Pero la clara posteridad de Housman no se debe a la filología sino a la poesía, su hermana, donde podía verter –con refinada y sobria elegancia- los dos grandes secretos de su solitaria vida: su mal humor y su condición homoerótica. Si no podía amar libremente, el profesor Housman (que en vida sólo publicó dos libros de poemas) consideró que esa sociedad no era la suya. Y si moralmente el mundo no era bueno ni justo con él, sólo le quedaba mostrarse disconforme y agrio e invocar a la benevolente musa de la “Antología Palatina”. Dios y los hombres (no sé si a partes iguales) habían hecho un mundo imperfecto y cruel. A él le tocaba afirmar –con arte- que no vivimos en un lecho de rosas, aunque las rosas existan. De joven se había enamorado de un chico de su edad, que no le correspondió. Aquello era un amor prohibido. Housman creyó, como tantos sufrientes homosexuales de su tiempo, que nunca más existiría el amor ( o aquel amor vedado) y fuera de Inglaterra, en Italia generalmente, buscó el amor venal, con los pansexuales y pobres chicos del sur, que le ofrecieron normalidad y consuelo. ¿Por dinero? Evidentemente. Pero le dieron lo que la sociedad ortodoxa y mísera le negó: normalidad y consuelo. Así ha de entenderse uno de sus poemas más célebres: “Epitafio para un ejército de mercenarios”: “Lo que abandonó Dios, ellos lo defendían/ y lo salvaron todo por dinero”. Otro de sus grandes poemas también tiene el fondo arisco de quien creyó –tan sabio, tan idealista- que el mundo está mal hecho, y que la reina es (bajo fingidos nombres biensonantes) siempre la injusticia. Afirma el poema que no cree en las leyes de Dios ni en las de los hombres, y el cultísimo y malhumorado profesor escribe: “Tengo miedo y me siento extraño/ en un mundo que no he creado yo”. Tengo cierto pavor al confesar que estoy –incluso ahora- en total acuerdo con A.E. Housman, uno de los maestros de Auden y de un raro y notable poeta español del 50, Ricardo Defarges.

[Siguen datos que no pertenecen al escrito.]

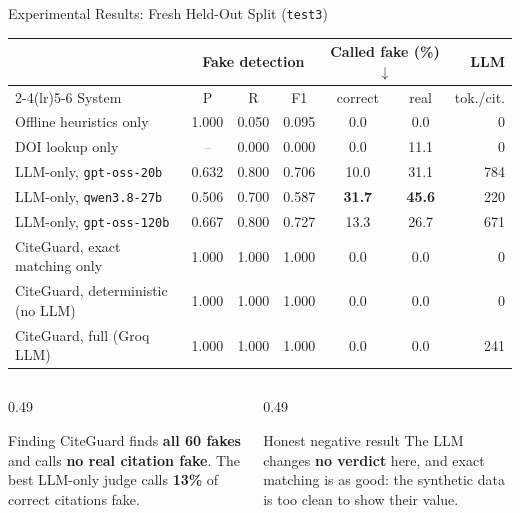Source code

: \documentclass[aspectratio=169,10pt]{beamer}
\newcommand{\hl}[1]{\textcolor{accentblue}{\textbf{#1}}}
\newcommand{\bad}[1]{\textcolor{badred}{\textbf{#1}}}
\newcommand{\na}{\textcolor{gray}{--}}
\begin{document}
\begin{frame}{Experimental Results: Fresh Held-Out Split (\texttt{test3})}
  \centering
  \scriptsize
  \renewcommand{\arraystretch}{1.15}
  \begin{tabular}{l ccc cc r}
    \toprule
    & \multicolumn{3}{c}{Fake detection} & \multicolumn{2}{c}{Called fake (\%) $\downarrow$} & LLM \\
    \cmidrule(lr){2-4}\cmidrule(lr){5-6}
    System & P & R & F1 & correct & real & tok./cit. \\
    \midrule
    Offline heuristics only & 1.000 & 0.050 & 0.095 & 0.0 & 0.0 & 0 \\
    DOI lookup only \cite{hallmark} & \na & 0.000 & 0.000 & 0.0 & 11.1 & 0 \\
    \midrule
    LLM-only, \texttt{gpt-oss-20b} & 0.632 & 0.800 & 0.706 & 10.0 & 31.1 & 784 \\
    LLM-only, \texttt{qwen3.8-27b} & 0.506 & 0.700 & 0.587 & \bad{31.7} & \bad{45.6} & 220 \\
    LLM-only, \texttt{gpt-oss-120b} & 0.667 & 0.800 & 0.727 & 13.3 & 26.7 & 671 \\
    \midrule
    \rowcolor{goodgreen}
    CiteGuard, exact matching only & 1.000 & 1.000 & 1.000 & 0.0 & 0.0 & 0 \\
    \rowcolor{goodgreen}
    CiteGuard, deterministic (no LLM) & 1.000 & 1.000 & 1.000 & 0.0 & 0.0 & 0 \\
    \rowcolor{goodgreen}
    CiteGuard, full (Groq LLM) & 1.000 & 1.000 & 1.000 & 0.0 & 0.0 & 241 \\
    \bottomrule
  \end{tabular}
  \vspace{4pt}

  \begin{columns}[T]
    \begin{column}{0.49\textwidth}
      \begin{block}{Finding}
        \scriptsize CiteGuard finds \hl{all 60 fakes} and calls \hl{no real citation fake}. The best
        LLM-only judge calls \bad{13\%} of correct citations fake.
      \end{block}
    \end{column}
    \begin{column}{0.49\textwidth}
      \begin{alertblock}{Honest negative result}
        \scriptsize The LLM changes \hl{no verdict} here, and exact matching is as good: the synthetic
        data is too clean to show their value.
      \end{alertblock}
    \end{column}
  \end{columns}
\end{frame}
\end{document}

No ha circulado mucho Housman entre nosotros: Su poesía es honda, clara, triste y bella. Y es una poesía absolutamente moral. Por eso hay que saludar (reeditada pero con muchos nuevos poemas) la reaparición bilingüe, de la mano cuidadosa de Juan Bonilla, de estos “50 poemas”. Sea cual sea su condición, el lector descubrirá a uno de esos íntimos amigos con quienes uno habla en soledad, junto a la lámpara benigna. Un homosexual de enorme talla intelectual que se atrevió a decir, a la luz de la poesía, que el mundo era injusto y cruel y que los chaperos tenían mucha más y mayor dignidad que muchos de quienes nos gobiernan. Un lujo en estos cochambrosos tiempos.
(La antología aludida “50 poemas”, en edición bilingüe y traducción del poeta Juan Bonilla, está editada por la editorial Renacimiento de Sevilla.)